Complex Quasi-Two-Dimensional Crystalline Order Embedded in VO$_2$ and Other Crystals

TL;DR

This paper develops a minimal ionic Hamiltonian to explain complex, quasi-two-dimensional crystalline order in VO$_2$ and similar oxides, revealing how symmetry constraints induce intricate structural phases.

Contribution

It introduces a symmetry-based minimal model that captures all observed phases and explains the emergence of complex order through interpenetrating ionic displacement groups.

Findings

The model accurately reproduces the sequence of structural phases in VO$_2$.

Complex order arises from symmetry constraints leading to low-dimensional pathways.

The mechanism applies to other oxides with similar structural complexity.

Abstract

Metal oxides such as VO$_2$ undergo structural transitions to low-symmetry phases characterized by intricate crystalline order, accompanied by rich electronic behavior.
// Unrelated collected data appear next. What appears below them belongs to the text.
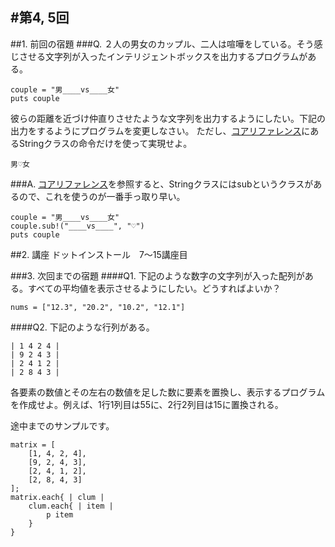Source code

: #第4, 5回
-----
##1. 前回の宿題
###Q.
２人の男女のカップル、二人は喧嘩をしている。そう感じさせる文字列が入ったインテリジェントボックスを出力するプログラムがある。
	
	couple = "男____vs____女"
	puts couple

彼らの距離を近づけ仲直りさせたような文字列を出力するようにしたい。下記の出力をするようにプログラムを変更しなさい。
ただし、[コアリファレンス](http://www.ruby-doc.org/core-2.0/String.html#method-i-chomp)にあるStringクラスの命令だけを使って実現せよ。

	男♡女
	
###A.
[コアリファレンス](http://www.ruby-doc.org/core-2.0/String.html#method-i-chomp)を参照すると、Stringクラスにはsubというクラスがあるので、これを使うのが一番手っ取り早い。

	couple = "男____vs____女"
	couple.sub!("____vs____", "♡")
	puts couple

##2. 講座
ドットインストール　7〜15講座目

###3. 次回までの宿題
####Q1.
下記のような数字の文字列が入った配列がある。すべての平均値を表示させるようにしたい。どうすればよいか？  
	
	nums = ["12.3", "20.2", "10.2", "12.1"]	
	
	
####Q2.
下記のような行列がある。
	
	| 1 4 2 4 |
	| 9 2 4 3 |
	| 2 4 1 2 |
	| 2 8 4 3 |
	
各要素の数値とその左右の数値を足した数に要素を置換し、表示するプログラムを作成せよ。例えば、1行1列目は55に、2行2列目は15に置換される。

途中までのサンプルです。

	matrix = [
		[1, 4, 2, 4],
		[9, 2, 4, 3],
		[2, 4, 1, 2],
		[2, 8, 4, 3]
	];
	matrix.each{ | clum |
		clum.each{ | item |
			p item
		}
	}
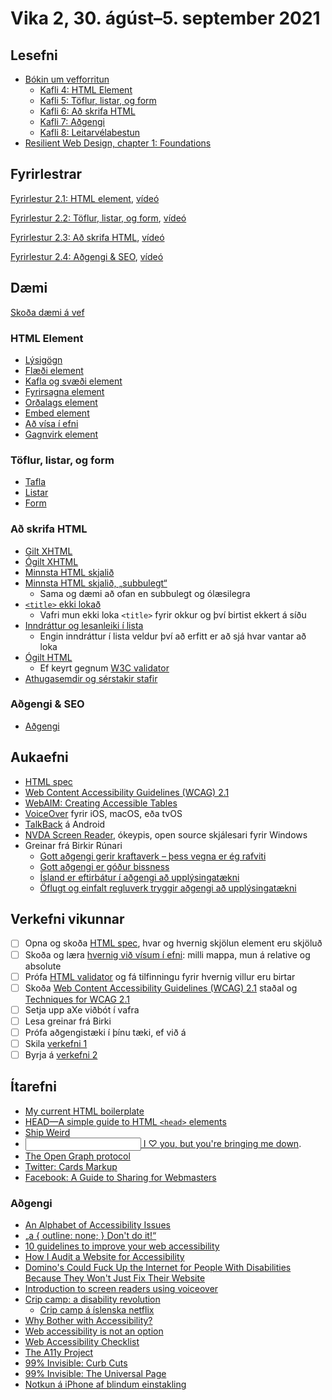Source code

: # Vika 2, 30. ágúst–5. september 2021

## Lesefni

* [Bókin um vefforritun](https://bok.vefforritun.is/)
  * [Kafli 4: HTML Element](https://bok.vefforritun.is/04.element.html)
  * [Kafli 5: Töflur, listar, og form](https://bok.vefforritun.is/05.toflur-listar-form.html)
  * [Kafli 6: Að skrifa HTML](https://bok.vefforritun.is/06.ad-skrifa-html.html)
  * [Kafli 7: Aðgengi](https://bok.vefforritun.is/07.adgengi.html)
  * [Kafli 8: Leitarvélabestun](https://bok.vefforritun.is/08.seo.html)
* [Resilient Web Design, chapter 1: Foundations](https://resilientwebdesign.com/chapter1/)
  
## Fyrirlestrar

[Fyrirlestur 2.1: HTML element](02.1.html-element.md), [vídeó](https://youtu.be/)

[Fyrirlestur 2.2: Töflur, listar, og form](02.3.toflur-listar-form.md), [vídeó](https://youtu.be/)

[Fyrirlestur 2.3: Að skrifa HTML](02.3.ad-skrifa-html.md), [vídeó](https://youtu.be/)

[Fyrirlestur 2.4: Aðgengi & SEO](02.4.adgengi-seo.md), [vídeó](https://youtu.be/)

## Dæmi

[Skoða dæmi á vef](https://vefforritun.github.io/vef1-2021/vikur/02/)

### HTML Element

* [Lýsigögn](daemi/1.html-element/meta.html)
* [Flæði element](daemi/1.html-element/flow.html)
* [Kafla og svæði element](daemi/1.html-element/sectioning.html)
* [Fyrirsagna element](daemi/1.html-element/heading.html)
* [Orðalags element](daemi/1.html-element/phrasing.html)
* [Embed element](daemi/1.html-element/embedded.html)
* [Að vísa í efni](daemi/1.html-element/paths.html)
* [Gagnvirk element](daemi/1.html-element/interactive.html)

### Töflur, listar, og form

* [Tafla](daemi/2.toflur-lista-form/table.html)
* [Listar](daemi/2.toflur-lista-form/list.html)
* [Form](daemi/2.toflur-lista-form/form.html)

### Að skrifa HTML

* [Gilt XHTML](daemi/3.ad-skrifa-html/valid.xhtml)
* [Ógilt XHTML](daemi/3.ad-skrifa-html/invalid.xhtml)
* [Minnsta HTML skjalið](daemi/3.ad-skrifa-html/min.html)
* [Minnsta HTML skjalið, „subbulegt“](daemi/3.ad-skrifa-html/min.ugly.html)
  * Sama og dæmi að ofan en subbulegt og ólæsilegra
* [`<title>` ekki lokað](daemi/3.ad-skrifa-html/title.html)
  * Vafri mun ekki loka `<title>` fyrir okkur og því birtist ekkert á síðu
* [Inndráttur og lesanleiki í lista](daemi/3.ad-skrifa-html/indent.html)
  * Engin inndráttur í lista veldur því að erfitt er að sjá hvar vantar að loka
* [Ógilt HTML](daemi/3.ad-skrifa-html/invalid.html)
  * Ef keyrt gegnum [W3C validator](https://validator.w3.org/)
* [Athugasemdir og sérstakir stafir](daemi/3.ad-skrifa-html/other.html)

### Aðgengi & SEO

* [Aðgengi](daemi/4.adgengi-seo/a11y.html)

## Aukaefni

* [HTML spec](https://html.spec.whatwg.org/)
* [Web Content Accessibility Guidelines (WCAG) 2.1](https://www.w3.org/TR/WCAG21/)
* [WebAIM: Creating Accessible Tables](http://webaim.org/techniques/tables/)
* [VoiceOver](https://webaim.org/articles/voiceover/) fyrir iOS, macOS, eða tvOS
* [TalkBack](https://support.google.com/accessibility/android/answer/6283677?hl=en) á Android
* [NVDA Screen Reader](http://www.nvaccess.org/), ókeypis, open source skjálesari fyrir Windows
* Greinar frá Birkir Rúnari
  * [Gott aðgengi gerir kraftaverk – þess vegna er ég rafviti](https://bok.vefforritun.is/birkir1.html)
  * [Gott aðgengi er góður bissness](https://bok.vefforritun.is/birkir2.html)
  * [Ísland er eftirbátur í aðgengi að upplýsingatækni](https://bok.vefforritun.is/birkir3.html)
  * [Öflugt og einfalt regluverk tryggir aðgengi að upplýsingatækni](https://bok.vefforritun.is/birkir4.html)

## Verkefni vikunnar

* [ ] Opna og skoða [HTML spec](https://html.spec.whatwg.org/), hvar og hvernig skjölun element eru skjöluð
* [ ] Skoða og læra [hvernig við vísum í efni](https://bok.vefforritun.is/04.element.html#visad-i-efni): milli mappa, mun á relative og absolute
* [ ] Prófa [HTML validator](https://validator.w3.org/) og fá tilfinningu fyrir hvernig villur eru birtar
* [ ] Skoða [Web Content Accessibility Guidelines (WCAG) 2.1](https://www.w3.org/TR/WCAG21/) staðal og [Techniques for WCAG 2.1](https://www.w3.org/WAI/WCAG21/Techniques/)
* [ ] Setja upp aXe viðbót í vafra
* [ ] Lesa greinar frá Birki
* [ ] Prófa aðgengistæki í þínu tæki, ef við á
* [ ] Skila [verkefni 1](https://github.com/vefforritun/vef1-2021-v1)
* [ ] Byrja á [verkefni 2](https://github.com/vefforritun/vef1-2021-v2)

## Ítarefni

* [My current HTML boilerplate](https://www.matuzo.at/blog/html-boilerplate/)
* [HEAD—A simple guide to HTML `<head>` elements](https://github.com/joshbuchea/HEAD)
* [Ship Weird](https://ryanflorence.dev/p/ship-weird)
* [<input> I ♡ you, but you're bringing me down](http://meowni.ca/posts/a-story-about-input/).
* [The Open Graph protocol](https://ogp.me/)
* [Twitter: Cards Markup](https://developer.twitter.com/en/docs/twitter-for-websites/cards/overview/markup)
* [Facebook: A Guide to Sharing for Webmasters](https://developers.facebook.com/docs/sharing/webmasters)

### Aðgengi

* [An Alphabet of Accessibility Issues](https://the-pastry-box-project.net/anne-gibson/2014-July-31)
* [„a { outline: none; } Don't do it!“](http://outlinenone.com/)
* [10 guidelines to improve your web accessibility](https://aerolab.co/blog/web-accessibility/)
* [How I Audit a Website for Accessibility](http://marcysutton.com/how-i-audit-a-website-for-accessibility/)
* [Domino's Could Fuck Up the Internet for People With Disabilities Because They Won't Just Fix Their Website](https://gizmodo.com/dominos-could-fuck-up-the-internet-for-everyone-with-di-1836794767/amp)
* [Introduction to screen readers using voiceover](https://thegymnasium.com/take5/introduction-to-screen-readers-using-voiceover)
* [Crip camp: a disability revolution](https://www.youtube.com/watch?v=XRrIs22plz0)
  * [Crip camp á íslenska netflix](https://www.netflix.com/watch/81001496)
* [Why Bother with Accessibility?](https://24ways.org/2013/why-bother-with-accessibility/)
* [Web accessibility is not an option](https://vimeo.com/133535000)
* [Web Accessibility Checklist](https://websitesetup.org/web-accessibility-checklist/)
* [The A11y Project](https://www.a11yproject.com/)
* [99% Invisible: Curb Cuts](https://99percentinvisible.org/episode/curb-cuts/)
* [99% Invisible: The Universal Page](https://99percentinvisible.org/episode/the-universal-page/)
* [Notkun á iPhone af blindum einstakling](https://twitter.com/Kristy_Viers/status/1287189581926981634)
We derive a minimal ionic Hamiltonian based on symmetry and local energetics which describes structural transitions involving all four observed phases, in the correct order. An exact analysis shows that complexity results from the symmetry-induced constraints of the parent phase which forces ionic displacements to form multiple interpenetrating groups using low-dimensional pathways and distant neighbors. Displacements within each group exhibit independent, quasi two-dimensional order, which is frustrated and fragile. This selective ordering mechanism is not restricted to VO$_2$: it applies to other oxides which show similar complex order.